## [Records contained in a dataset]
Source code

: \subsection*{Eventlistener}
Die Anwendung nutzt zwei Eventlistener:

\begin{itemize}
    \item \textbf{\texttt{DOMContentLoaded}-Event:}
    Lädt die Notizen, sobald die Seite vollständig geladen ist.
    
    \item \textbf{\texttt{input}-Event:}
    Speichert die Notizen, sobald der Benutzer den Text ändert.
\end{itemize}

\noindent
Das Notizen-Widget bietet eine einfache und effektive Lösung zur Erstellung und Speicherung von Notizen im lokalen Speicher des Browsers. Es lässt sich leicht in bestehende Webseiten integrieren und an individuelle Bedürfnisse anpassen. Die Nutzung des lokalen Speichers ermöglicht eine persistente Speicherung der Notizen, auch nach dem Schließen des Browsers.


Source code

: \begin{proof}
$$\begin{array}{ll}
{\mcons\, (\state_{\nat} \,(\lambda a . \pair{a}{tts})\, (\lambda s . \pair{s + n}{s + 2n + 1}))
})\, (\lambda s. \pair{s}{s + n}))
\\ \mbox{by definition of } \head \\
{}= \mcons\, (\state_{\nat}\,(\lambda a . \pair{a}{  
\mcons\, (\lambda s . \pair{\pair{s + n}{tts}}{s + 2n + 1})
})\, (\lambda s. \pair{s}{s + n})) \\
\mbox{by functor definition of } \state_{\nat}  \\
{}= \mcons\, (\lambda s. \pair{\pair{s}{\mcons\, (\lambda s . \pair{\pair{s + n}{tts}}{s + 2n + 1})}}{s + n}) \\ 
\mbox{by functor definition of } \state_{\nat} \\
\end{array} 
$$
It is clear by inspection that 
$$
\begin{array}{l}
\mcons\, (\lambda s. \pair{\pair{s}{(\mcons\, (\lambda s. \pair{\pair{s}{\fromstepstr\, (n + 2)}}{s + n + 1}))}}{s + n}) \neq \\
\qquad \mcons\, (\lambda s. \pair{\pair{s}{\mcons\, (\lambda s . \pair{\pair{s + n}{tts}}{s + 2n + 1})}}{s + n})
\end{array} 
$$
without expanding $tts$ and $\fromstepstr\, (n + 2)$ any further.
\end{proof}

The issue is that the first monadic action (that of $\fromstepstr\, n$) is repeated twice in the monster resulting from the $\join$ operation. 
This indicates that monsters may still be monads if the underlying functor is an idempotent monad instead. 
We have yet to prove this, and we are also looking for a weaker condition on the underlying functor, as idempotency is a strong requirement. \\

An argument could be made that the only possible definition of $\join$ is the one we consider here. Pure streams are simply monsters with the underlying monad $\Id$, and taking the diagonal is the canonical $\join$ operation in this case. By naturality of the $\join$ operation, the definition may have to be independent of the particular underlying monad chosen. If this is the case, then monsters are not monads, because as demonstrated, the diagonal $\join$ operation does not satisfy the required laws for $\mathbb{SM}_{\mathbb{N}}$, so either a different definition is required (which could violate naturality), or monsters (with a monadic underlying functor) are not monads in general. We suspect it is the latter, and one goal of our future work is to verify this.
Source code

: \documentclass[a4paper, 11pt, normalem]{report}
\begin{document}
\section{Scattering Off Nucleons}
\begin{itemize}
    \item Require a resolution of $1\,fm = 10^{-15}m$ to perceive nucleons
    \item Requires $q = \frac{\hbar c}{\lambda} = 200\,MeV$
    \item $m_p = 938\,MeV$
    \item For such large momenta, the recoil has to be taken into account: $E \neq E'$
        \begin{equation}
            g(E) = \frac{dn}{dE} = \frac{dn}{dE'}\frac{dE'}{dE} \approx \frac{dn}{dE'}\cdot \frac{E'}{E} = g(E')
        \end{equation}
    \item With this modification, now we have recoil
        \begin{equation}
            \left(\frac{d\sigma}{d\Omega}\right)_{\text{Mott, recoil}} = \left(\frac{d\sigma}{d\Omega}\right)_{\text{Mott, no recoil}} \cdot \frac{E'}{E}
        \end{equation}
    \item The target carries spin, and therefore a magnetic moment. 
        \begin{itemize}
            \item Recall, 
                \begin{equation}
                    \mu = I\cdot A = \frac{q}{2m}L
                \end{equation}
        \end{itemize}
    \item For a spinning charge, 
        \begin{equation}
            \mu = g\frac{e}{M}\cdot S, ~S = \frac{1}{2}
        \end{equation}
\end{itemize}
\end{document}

* * *

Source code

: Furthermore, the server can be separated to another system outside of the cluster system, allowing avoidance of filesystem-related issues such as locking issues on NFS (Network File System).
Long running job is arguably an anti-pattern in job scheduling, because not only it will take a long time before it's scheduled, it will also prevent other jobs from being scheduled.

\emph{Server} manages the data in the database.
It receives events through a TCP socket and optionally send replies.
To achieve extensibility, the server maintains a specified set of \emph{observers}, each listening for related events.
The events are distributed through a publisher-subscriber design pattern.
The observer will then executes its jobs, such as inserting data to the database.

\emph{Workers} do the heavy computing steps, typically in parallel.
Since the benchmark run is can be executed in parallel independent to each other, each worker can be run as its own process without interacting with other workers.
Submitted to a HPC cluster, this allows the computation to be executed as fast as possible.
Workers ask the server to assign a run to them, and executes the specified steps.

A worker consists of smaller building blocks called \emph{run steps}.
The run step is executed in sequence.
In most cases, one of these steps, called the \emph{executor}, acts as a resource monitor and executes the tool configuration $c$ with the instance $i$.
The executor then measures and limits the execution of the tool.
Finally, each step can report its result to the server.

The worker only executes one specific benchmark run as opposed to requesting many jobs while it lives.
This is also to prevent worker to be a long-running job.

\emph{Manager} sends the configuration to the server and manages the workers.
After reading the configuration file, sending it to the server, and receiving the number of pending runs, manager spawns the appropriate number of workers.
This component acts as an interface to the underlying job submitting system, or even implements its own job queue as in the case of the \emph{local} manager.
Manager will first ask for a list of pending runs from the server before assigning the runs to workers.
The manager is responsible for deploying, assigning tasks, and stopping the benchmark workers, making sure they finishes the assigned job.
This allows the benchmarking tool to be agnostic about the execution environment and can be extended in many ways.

## [What this task involves]
Word for word, restate the lines above from the line containing "To achieve extensibility, the" through the line containing "Submitted to a", with both included and nothing else.

## [Output for this task]
To achieve extensibility, the server maintains a specified set of \emph{observers}, each listening for related events.
The events are distributed through a publisher-subscriber design pattern.
The observer will then executes its jobs, such as inserting data to the database.

\emph{Workers} do the heavy computing steps, typically in parallel.
Since the benchmark run is can be executed in parallel independent to each other, each worker can be run as its own process without interacting with other workers.
Submitted to a HPC cluster, this allows the computation to be executed as fast as possible.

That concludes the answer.